What needs to be done:
Your task is to copy the stretch of lines in the records below that begins with the line containing "### Original Tool Consolidation" and ends with the line containing "- **Quick Capture**: [📚", exactly as written, with nothing added.

The records:
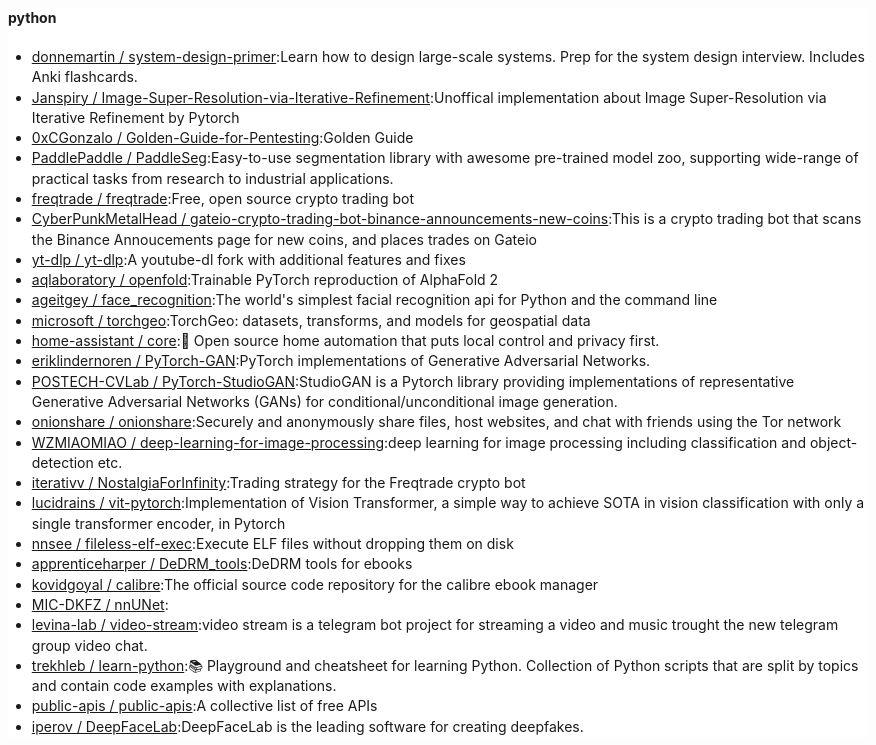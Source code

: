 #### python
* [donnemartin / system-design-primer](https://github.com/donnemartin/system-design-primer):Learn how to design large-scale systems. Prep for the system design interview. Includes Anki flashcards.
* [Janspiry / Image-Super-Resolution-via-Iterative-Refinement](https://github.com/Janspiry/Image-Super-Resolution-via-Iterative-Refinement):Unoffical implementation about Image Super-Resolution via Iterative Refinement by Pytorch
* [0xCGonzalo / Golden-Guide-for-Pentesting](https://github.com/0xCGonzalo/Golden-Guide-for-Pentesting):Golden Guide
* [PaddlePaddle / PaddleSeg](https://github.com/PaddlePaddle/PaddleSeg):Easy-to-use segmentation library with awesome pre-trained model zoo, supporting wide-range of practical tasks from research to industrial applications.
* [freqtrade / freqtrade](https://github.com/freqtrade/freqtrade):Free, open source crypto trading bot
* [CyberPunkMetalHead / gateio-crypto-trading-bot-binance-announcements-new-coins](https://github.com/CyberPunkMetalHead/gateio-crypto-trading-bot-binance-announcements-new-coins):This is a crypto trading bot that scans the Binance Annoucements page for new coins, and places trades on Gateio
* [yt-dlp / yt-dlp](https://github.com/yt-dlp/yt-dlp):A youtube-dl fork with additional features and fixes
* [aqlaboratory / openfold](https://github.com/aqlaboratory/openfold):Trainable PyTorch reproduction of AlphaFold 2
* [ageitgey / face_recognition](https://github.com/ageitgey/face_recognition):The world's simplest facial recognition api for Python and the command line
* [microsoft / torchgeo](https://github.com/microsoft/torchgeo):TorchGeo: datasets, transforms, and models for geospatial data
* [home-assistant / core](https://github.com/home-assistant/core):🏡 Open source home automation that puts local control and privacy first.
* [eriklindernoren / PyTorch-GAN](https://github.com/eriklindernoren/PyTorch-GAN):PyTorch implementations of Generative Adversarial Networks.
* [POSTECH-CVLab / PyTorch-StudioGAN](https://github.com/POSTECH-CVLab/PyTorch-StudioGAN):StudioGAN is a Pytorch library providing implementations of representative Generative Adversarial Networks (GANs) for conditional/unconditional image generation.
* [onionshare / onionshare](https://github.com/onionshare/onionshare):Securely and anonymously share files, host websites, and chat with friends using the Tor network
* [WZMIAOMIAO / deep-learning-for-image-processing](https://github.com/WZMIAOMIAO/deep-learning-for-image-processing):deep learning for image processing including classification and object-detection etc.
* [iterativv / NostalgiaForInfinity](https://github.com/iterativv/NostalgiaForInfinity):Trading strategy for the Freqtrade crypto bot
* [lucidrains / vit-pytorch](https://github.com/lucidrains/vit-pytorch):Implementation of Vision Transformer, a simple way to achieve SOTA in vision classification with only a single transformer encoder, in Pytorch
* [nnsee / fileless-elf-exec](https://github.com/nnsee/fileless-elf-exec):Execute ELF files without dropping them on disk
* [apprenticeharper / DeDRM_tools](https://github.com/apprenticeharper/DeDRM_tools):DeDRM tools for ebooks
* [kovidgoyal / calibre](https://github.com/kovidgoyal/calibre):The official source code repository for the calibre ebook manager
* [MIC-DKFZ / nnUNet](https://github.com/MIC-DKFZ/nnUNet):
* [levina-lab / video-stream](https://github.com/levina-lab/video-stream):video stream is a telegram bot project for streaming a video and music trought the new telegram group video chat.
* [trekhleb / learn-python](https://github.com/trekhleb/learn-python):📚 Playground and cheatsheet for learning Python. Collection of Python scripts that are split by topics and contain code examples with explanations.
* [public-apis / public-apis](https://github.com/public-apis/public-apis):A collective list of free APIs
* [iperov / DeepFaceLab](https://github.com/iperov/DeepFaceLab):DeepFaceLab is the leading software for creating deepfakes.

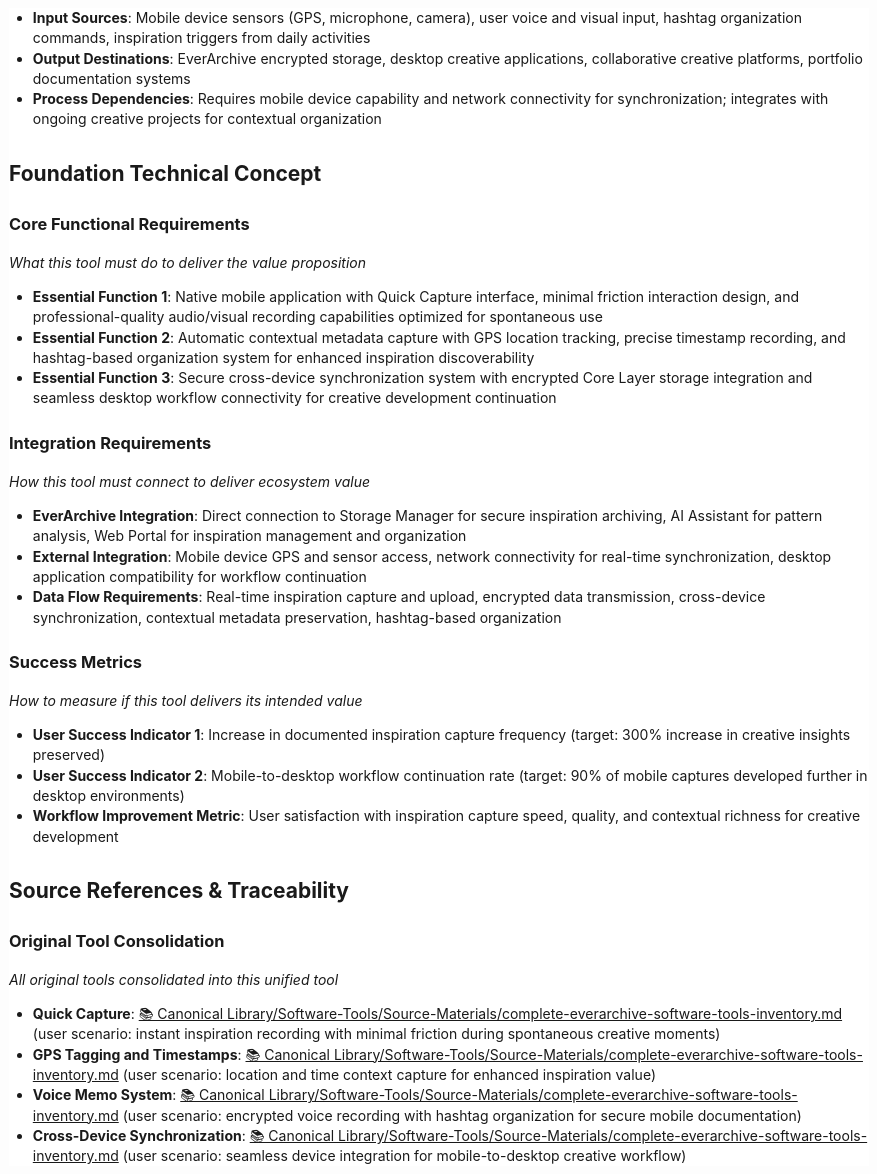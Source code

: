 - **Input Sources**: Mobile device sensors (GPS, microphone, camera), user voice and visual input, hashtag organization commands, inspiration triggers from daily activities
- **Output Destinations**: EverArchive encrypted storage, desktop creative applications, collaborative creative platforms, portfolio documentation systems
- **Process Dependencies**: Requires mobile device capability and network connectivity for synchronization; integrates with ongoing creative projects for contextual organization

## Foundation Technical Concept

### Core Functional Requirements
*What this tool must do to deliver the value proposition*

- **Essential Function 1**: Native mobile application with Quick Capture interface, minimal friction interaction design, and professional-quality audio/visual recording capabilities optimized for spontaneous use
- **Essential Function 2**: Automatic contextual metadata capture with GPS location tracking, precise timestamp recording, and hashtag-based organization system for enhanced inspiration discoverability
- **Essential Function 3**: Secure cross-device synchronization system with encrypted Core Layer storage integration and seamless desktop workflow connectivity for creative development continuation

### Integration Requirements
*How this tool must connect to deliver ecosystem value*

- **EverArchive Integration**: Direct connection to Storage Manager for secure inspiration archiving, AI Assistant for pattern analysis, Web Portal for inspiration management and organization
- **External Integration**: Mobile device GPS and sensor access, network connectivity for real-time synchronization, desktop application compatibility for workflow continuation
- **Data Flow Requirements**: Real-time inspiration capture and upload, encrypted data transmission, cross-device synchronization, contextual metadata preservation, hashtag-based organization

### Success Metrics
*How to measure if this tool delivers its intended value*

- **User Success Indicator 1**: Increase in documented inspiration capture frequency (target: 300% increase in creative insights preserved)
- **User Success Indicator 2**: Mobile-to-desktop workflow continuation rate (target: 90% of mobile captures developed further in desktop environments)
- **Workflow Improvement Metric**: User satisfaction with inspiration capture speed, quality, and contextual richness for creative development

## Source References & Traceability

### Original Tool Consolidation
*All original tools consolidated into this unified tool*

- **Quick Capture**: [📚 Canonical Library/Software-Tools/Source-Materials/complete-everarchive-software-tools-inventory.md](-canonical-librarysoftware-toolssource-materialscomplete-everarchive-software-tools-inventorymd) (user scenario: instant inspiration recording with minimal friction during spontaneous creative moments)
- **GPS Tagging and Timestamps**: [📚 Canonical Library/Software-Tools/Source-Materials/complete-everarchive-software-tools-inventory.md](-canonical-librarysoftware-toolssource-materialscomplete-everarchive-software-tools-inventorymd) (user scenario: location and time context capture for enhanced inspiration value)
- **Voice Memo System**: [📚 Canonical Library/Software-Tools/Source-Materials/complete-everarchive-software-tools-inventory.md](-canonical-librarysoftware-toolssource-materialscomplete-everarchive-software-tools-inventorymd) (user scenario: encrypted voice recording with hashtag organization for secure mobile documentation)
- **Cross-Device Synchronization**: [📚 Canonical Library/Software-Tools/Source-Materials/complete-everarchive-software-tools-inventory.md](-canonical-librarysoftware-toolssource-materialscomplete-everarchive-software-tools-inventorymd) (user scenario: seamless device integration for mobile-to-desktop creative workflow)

Answer to this exercise:
### Original Tool Consolidation
*All original tools consolidated into this unified tool*

- **Quick Capture**: [📚 Canonical Library/Software-Tools/Source-Materials/complete-everarchive-software-tools-inventory.md](-canonical-librarysoftware-toolssource-materialscomplete-everarchive-software-tools-inventorymd) (user scenario: instant inspiration recording with minimal friction during spontaneous creative moments)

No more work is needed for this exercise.